Monday, Sep. 28, 1942
Disunited Nations
The second-front question will probably be argued by historians for years. Last week millions who could not wait for the argument, thousands of Russians among the horrors of Stalingrad, seemed to be accusing the Churchill and Roosevelt Governments of outrageous lying on the subject.
The Argument. Basic facts in the argument were set forth in TIME, Aug. 10. The first of Russia's public appeals for a second front came from Maxim Litvinoff 14 months ago. Four months ago Winston Churchill got around to acknowledging the second-front agitation, saying that he welcomed the "militant, aggressive spirit . . . and the general desire to come to the closest grips with the enemy." Three months ago London and Washington announced that full understanding had been reached "with regard to the urgent tasks of creating a second front in Europe in 1942."
If this statement did not mean that a second front would be opened this year, the Russians and many others wanted to know precisely what it did mean.* The Russians had not learned that Anglo-Saxon utterances must be weighed with a delicate skepticism. They had been brought up to take what their Govern-ment said and like it.* Besides, the Russians, almost to a man, could see no arguments whatever against a second front. They were fighting a war in one country--their invaded own. There might be war in Britain, North Africa, China, the Pacific --to Russians deep in their awful present, the global war was an unreal alibi for inaction in Western Europe.
Last week anonymous authorities in London told a picked group of U.S. correspondents that in Moscow last month Winston Churchill and W. Averell Harriman informed Joseph Stalin that Britain and the U.S. could not attempt a second front this year. Stalin was said to have been given complete details of the situation as to men, arms and shipping, and to have still urged the action. Further, it was reported that at the time of the "urgent tasks" statement last June, the British-U.S. position had been the same; that Russian Foreign Commissar Molotov had known all about the reasons for it then, and after a conference of U.S. and British military men in London affirmed it.
Consequences. If all this was true, it meant that the statement had been rank propaganda, not only in the countries of its origin, but also in Russia, where the people were told by their Government that the Allies had guaranteed a second front. If all this was true, then the Churchill and Roosevelt Governments had once again mired themselves in ambiguities. The Rusian public, not told that it might have been fooled by its own propagandists, was evidently prepared to be furious at Britain and the U.S.

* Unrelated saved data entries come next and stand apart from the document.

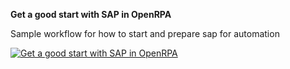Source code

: **Get a good start with SAP in OpenRPA**

Sample workflow for how to start and prepare sap for automation

[![Get a good start with SAP in OpenRPA](https://img.youtube.com/vi/nDLKHrX3SxE/2.jpg)](https://youtu.be/nDLKHrX3SxE)

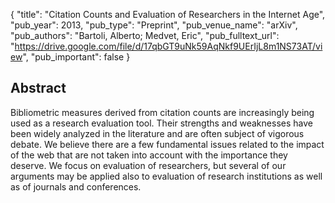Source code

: {
  "title": "Citation Counts and Evaluation of Researchers in the Internet Age",
  "pub_year": 2013,
  "pub_type": "Preprint",
  "pub_venue_name": "arXiv",
  "pub_authors": "Bartoli, Alberto; Medvet, Eric",
  "pub_fulltext_url": "https://drive.google.com/file/d/17qbGT9uNk59AqNkf9UErIjL8m1NS73AT/view",
  "pub_important": false
}

## Abstract
Bibliometric measures derived from citation counts are increasingly being used as a research evaluation tool. Their strengths and weaknesses have been widely analyzed in the literature and are often subject of vigorous debate. We believe there are a few fundamental issues related to the impact of the web that are not taken into account with the importance they deserve. We focus on evaluation of researchers, but several of our arguments may be applied also to evaluation of research institutions as well as of journals and conferences.
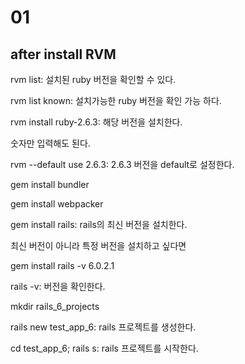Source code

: # 01

## after install RVM

rvm list: 설치된 ruby 버전을 확인할 수 있다.

rvm list known: 설치가능한 ruby 버전을 확인 가능 하다.

rvm install ruby-2.6.3: 해당 버전을 설치한다.

  숫자만 입력해도 된다.

rvm --default use 2.6.3: 2.6.3 버전을 default로 설정한다.

gem install bundler

gem install webpacker

gem install rails:  rails의 최신 버전을 설치한다.

최신 버전이 아니라 특정 버전을 설치하고 싶다면

gem install rails -v 6.0.2.1

rails -v: 버전을 확인한다.

mkdir rails_6_projects

rails new test_app_6: rails 프로젝트를 생성한다.

cd test_app_6; rails s: rails 프로젝트를 시작한다.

The Allies had tried to make such repairs as Winston Churchill's speech (TIME, Sept. 21), greatly praising Russia while belatedly confessing differences of opinion. But it was all a desolating object lesson in the difficulty of relations between Washington, London and Moscow. Almost anyone could agree with Banker-Statesman Thomas W. Lament, who wrote last week: "Russia has borne the heat and burden of the bloody battle on land. . . . Today death knocks at Russia's door. . . . The only possible tribute that we can pay her is to do everything in our power to relieve her agony. And it is by that course that we strengthen the resistance that will lessen the pressure on ourselves." This was simple logic. But so far the statesmen involved in London, Washington and Moscow had not even been able to develop mutual understanding and candor between their capitals and their peoples. If two long seasons of Russian suffering ended in tragic exhaustion and disillusion, with the Germans still solidly entrenched in Russia, it might seem highly logical to Joseph Stalin to cut his ties with the U.S. and Britain, and look to the immediate realities of his new position, including the probability that both Germany and Japan would be glad to settle on a bargain basis.* In such an event the Allied peoples would have to face the fact that Stalin makes Russian policy: the Russian people accede because they must and because they believe in Stalin.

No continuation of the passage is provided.